Provided information below:

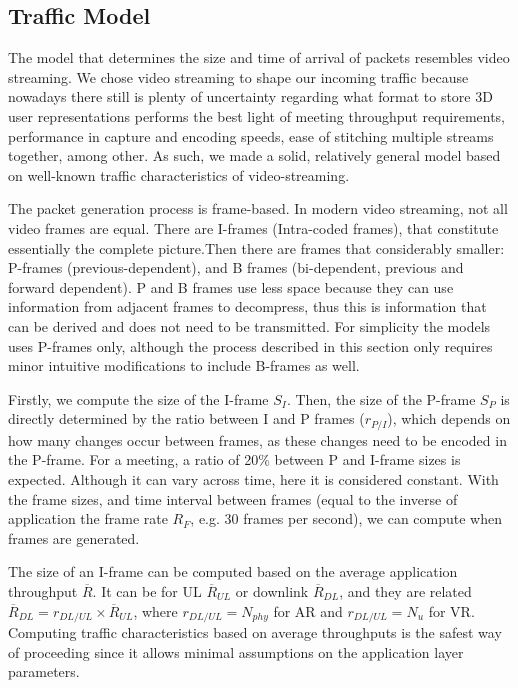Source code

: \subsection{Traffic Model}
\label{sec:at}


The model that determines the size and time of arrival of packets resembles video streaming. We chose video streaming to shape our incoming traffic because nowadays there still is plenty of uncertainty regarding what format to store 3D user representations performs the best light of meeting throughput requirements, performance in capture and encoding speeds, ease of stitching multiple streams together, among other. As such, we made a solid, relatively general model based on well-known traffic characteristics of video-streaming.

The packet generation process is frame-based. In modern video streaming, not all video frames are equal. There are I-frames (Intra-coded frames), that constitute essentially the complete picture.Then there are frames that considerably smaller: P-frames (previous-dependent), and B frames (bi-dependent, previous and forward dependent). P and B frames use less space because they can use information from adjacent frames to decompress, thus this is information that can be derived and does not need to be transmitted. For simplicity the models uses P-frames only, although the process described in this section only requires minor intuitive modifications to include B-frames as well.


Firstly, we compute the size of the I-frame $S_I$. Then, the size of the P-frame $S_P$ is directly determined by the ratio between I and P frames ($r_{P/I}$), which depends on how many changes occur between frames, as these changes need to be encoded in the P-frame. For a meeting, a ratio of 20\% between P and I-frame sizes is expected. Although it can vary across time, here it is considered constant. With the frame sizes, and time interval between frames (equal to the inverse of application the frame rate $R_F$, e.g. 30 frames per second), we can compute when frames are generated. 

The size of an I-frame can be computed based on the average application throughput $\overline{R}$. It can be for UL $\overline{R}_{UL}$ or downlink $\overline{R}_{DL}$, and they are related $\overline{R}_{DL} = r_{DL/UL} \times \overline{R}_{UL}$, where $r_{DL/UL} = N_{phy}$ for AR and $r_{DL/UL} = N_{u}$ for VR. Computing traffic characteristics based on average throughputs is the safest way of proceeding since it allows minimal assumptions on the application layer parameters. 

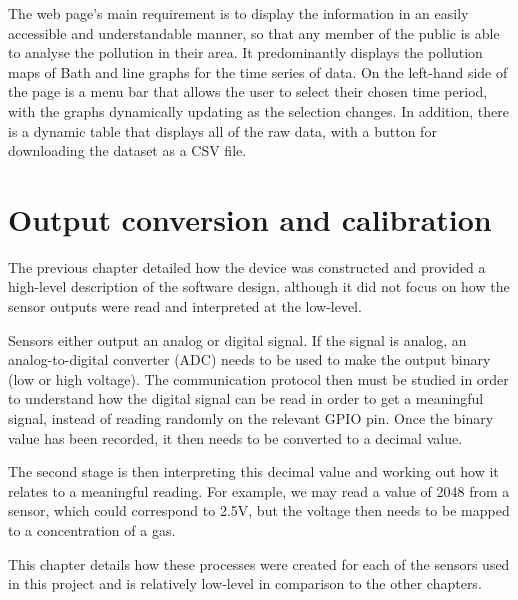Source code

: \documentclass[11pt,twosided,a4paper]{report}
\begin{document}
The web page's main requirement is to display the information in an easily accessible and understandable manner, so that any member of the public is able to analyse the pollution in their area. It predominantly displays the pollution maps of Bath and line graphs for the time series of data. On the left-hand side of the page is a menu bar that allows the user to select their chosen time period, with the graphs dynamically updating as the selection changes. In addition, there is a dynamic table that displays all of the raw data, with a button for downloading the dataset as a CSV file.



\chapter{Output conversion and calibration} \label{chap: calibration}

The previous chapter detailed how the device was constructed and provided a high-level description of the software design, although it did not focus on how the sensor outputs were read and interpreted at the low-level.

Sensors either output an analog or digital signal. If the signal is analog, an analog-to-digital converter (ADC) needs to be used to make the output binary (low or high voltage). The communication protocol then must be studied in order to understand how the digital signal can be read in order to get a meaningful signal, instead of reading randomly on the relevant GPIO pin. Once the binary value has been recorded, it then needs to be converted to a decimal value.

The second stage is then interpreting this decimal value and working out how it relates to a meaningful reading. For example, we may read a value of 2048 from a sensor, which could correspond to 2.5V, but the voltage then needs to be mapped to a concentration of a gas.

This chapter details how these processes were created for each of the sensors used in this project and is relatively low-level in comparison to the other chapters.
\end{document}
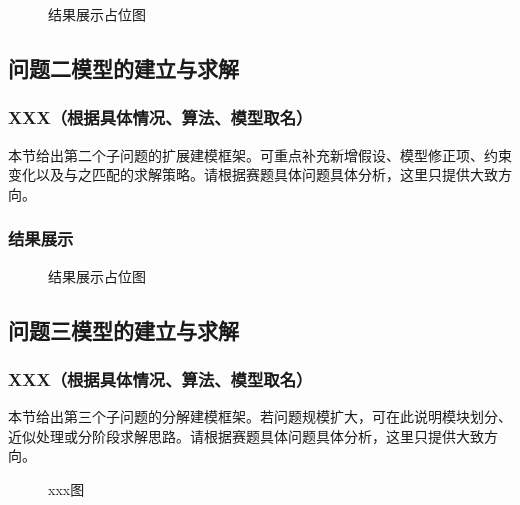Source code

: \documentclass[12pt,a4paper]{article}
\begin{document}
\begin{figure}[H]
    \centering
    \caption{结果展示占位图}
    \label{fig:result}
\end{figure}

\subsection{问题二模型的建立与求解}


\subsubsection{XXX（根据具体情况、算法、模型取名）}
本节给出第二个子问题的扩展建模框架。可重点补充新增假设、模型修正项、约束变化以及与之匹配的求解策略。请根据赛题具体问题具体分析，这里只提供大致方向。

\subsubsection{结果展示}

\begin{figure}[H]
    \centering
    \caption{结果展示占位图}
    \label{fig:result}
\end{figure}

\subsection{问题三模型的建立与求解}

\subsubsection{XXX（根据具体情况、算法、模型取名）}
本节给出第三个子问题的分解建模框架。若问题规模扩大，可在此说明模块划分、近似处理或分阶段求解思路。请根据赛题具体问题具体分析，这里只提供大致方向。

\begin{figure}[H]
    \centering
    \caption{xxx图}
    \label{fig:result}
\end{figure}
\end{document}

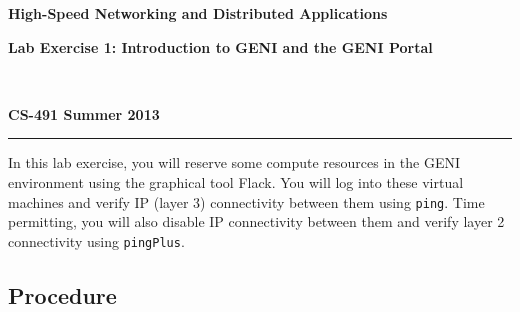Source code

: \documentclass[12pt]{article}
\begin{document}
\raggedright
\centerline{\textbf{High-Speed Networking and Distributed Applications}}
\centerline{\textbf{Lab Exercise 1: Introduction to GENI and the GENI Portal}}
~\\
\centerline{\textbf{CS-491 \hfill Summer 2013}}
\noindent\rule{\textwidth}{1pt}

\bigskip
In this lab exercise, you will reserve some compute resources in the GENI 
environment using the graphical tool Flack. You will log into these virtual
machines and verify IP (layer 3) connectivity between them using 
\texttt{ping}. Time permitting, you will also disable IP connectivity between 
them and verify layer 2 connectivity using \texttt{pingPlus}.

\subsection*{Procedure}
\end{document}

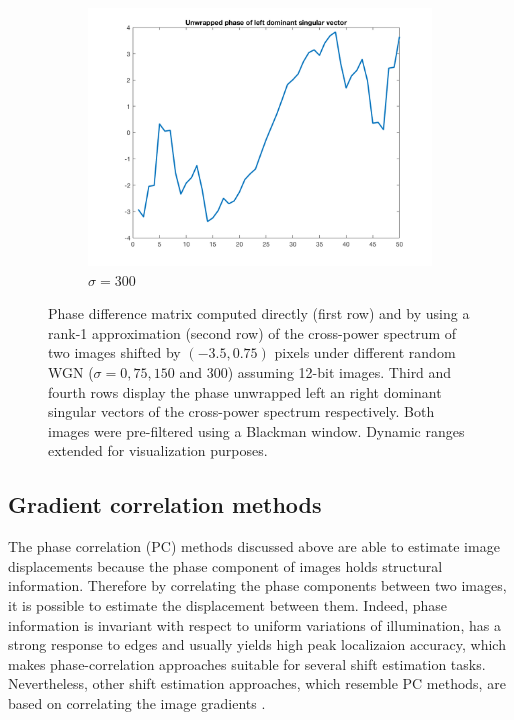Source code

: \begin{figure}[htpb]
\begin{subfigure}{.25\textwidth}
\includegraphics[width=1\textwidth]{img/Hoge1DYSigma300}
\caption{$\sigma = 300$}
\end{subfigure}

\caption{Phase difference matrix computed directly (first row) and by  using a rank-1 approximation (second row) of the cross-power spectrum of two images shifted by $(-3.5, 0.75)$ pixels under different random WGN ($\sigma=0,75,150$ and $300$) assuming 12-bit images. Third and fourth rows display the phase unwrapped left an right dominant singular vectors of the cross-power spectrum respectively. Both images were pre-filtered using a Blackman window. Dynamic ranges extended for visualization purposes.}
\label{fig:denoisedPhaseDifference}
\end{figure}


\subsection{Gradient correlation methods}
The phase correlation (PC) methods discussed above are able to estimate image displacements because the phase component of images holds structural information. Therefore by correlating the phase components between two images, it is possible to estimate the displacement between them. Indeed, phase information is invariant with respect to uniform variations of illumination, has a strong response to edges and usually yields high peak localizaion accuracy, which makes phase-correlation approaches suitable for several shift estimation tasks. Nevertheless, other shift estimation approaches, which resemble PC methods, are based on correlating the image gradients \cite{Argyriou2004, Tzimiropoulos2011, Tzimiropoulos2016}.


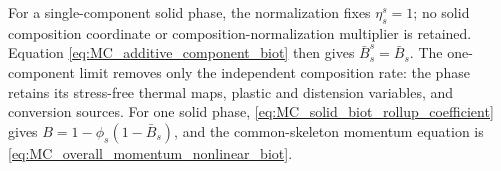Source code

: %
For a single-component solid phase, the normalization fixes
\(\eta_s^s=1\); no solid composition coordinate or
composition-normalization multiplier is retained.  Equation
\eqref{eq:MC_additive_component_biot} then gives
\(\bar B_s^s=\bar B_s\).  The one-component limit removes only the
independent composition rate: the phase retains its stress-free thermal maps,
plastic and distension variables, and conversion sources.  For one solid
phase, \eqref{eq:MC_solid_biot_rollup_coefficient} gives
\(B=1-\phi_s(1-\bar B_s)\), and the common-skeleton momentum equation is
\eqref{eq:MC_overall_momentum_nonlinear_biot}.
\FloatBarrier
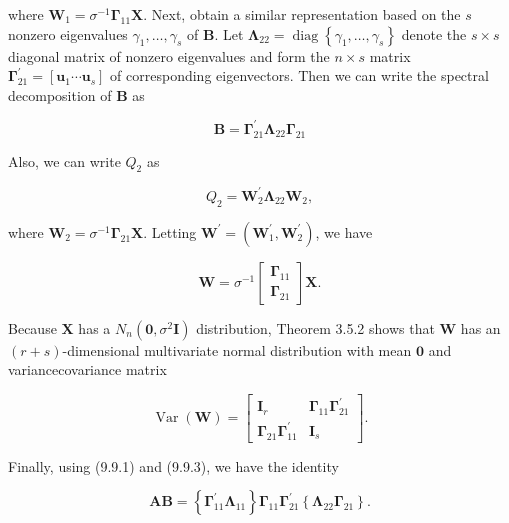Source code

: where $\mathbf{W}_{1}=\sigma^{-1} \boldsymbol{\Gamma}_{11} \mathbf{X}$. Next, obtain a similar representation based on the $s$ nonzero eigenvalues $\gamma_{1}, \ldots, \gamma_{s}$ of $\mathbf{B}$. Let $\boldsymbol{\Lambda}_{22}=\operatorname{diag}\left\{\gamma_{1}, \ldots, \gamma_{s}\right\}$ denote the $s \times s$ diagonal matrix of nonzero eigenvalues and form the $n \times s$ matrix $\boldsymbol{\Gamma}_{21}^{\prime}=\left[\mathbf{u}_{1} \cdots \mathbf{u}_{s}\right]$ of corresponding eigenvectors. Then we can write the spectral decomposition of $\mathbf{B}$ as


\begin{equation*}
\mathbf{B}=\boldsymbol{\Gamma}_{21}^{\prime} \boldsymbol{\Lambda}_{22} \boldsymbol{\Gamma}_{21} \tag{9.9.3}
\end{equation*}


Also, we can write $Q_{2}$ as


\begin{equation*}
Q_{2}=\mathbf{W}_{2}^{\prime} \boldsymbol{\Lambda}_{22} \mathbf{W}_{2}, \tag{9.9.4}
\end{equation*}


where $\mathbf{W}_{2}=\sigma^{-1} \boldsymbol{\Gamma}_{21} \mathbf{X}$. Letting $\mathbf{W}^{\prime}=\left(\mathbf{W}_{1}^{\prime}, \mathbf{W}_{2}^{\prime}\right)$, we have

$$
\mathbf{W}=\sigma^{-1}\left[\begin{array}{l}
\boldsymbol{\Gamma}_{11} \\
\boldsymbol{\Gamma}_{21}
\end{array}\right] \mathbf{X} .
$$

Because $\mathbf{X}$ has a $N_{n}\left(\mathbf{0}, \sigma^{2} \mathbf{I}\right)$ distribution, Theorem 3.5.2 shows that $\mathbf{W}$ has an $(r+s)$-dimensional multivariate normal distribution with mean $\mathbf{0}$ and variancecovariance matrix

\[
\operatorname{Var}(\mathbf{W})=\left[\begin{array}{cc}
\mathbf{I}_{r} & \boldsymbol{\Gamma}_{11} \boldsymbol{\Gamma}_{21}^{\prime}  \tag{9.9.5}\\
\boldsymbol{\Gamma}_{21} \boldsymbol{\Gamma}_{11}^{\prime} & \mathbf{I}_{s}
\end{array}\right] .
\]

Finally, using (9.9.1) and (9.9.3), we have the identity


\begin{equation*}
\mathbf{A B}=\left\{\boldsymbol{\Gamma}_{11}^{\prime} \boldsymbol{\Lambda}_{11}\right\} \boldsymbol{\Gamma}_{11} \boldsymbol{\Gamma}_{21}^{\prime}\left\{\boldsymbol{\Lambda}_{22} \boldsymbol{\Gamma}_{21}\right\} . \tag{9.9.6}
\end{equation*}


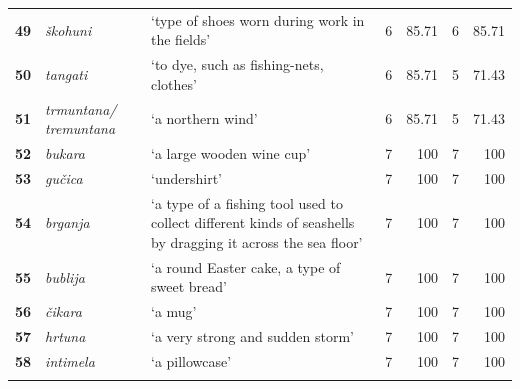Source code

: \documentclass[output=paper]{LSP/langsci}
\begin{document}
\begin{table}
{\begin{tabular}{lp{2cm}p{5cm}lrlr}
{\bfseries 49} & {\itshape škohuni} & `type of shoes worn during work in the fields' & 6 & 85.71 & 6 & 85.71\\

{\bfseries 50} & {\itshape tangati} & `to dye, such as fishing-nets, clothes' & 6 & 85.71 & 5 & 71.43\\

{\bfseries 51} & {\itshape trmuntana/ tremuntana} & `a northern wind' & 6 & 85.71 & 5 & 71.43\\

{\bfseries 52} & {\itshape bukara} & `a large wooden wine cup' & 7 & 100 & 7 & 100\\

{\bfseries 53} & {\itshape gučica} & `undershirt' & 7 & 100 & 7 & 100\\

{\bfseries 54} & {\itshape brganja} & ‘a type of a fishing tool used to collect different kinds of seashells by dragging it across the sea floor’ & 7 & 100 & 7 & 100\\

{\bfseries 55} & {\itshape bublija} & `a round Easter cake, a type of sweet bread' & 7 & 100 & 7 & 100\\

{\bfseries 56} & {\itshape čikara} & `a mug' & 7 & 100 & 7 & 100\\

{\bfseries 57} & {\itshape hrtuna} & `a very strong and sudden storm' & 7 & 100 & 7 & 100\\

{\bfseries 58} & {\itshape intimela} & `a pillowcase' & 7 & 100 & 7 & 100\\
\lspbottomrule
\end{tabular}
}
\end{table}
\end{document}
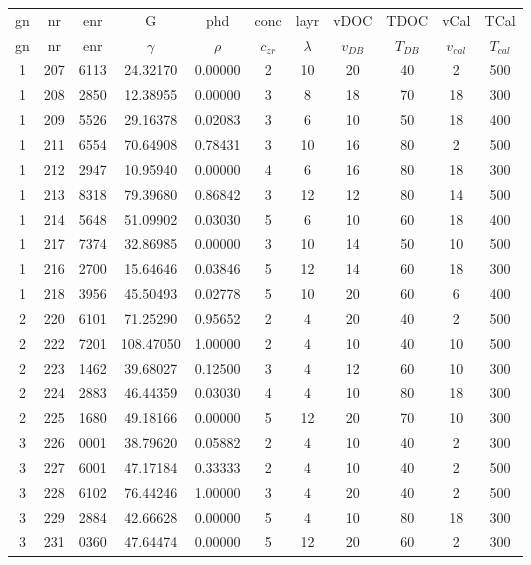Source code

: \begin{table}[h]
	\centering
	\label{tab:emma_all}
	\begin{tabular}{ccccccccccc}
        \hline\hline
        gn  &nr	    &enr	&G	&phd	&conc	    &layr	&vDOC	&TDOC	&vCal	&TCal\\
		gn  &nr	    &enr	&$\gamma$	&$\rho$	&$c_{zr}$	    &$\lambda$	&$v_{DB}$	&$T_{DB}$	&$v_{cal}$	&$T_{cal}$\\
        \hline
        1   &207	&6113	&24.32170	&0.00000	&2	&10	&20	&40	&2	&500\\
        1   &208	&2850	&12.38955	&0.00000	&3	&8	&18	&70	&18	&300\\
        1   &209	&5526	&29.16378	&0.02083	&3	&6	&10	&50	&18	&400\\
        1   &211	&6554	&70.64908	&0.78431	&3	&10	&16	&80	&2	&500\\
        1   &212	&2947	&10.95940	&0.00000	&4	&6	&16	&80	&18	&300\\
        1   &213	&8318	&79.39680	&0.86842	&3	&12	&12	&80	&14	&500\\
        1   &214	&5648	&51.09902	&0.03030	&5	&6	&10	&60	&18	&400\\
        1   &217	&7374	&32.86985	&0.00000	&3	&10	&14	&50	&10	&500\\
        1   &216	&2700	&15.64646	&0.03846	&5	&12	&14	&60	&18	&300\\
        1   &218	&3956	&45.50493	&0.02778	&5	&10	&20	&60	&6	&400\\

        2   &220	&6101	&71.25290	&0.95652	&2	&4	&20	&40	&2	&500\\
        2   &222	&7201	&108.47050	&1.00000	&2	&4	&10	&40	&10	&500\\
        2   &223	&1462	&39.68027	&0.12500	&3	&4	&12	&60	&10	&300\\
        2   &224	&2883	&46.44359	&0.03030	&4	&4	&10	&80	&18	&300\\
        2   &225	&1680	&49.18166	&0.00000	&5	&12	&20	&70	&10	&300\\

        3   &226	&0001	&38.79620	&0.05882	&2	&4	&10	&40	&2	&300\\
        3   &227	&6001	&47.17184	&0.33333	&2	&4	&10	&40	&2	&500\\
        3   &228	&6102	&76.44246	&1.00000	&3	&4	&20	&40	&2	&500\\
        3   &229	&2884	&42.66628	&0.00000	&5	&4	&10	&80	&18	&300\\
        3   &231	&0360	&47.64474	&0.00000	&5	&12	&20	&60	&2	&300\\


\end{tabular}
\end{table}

End of Provided information.

▶ Your assignment
Everything from the line containing "environment using the" through the line containing "IP connectivity between" in the material above should be retyped exactly, both ends included, and nothing more.

▶ Completed task
environment using the graphical tool Flack. You will log into these virtual
machines and verify IP (layer 3) connectivity between them using 
\texttt{ping}. Time permitting, you will also disable IP connectivity between 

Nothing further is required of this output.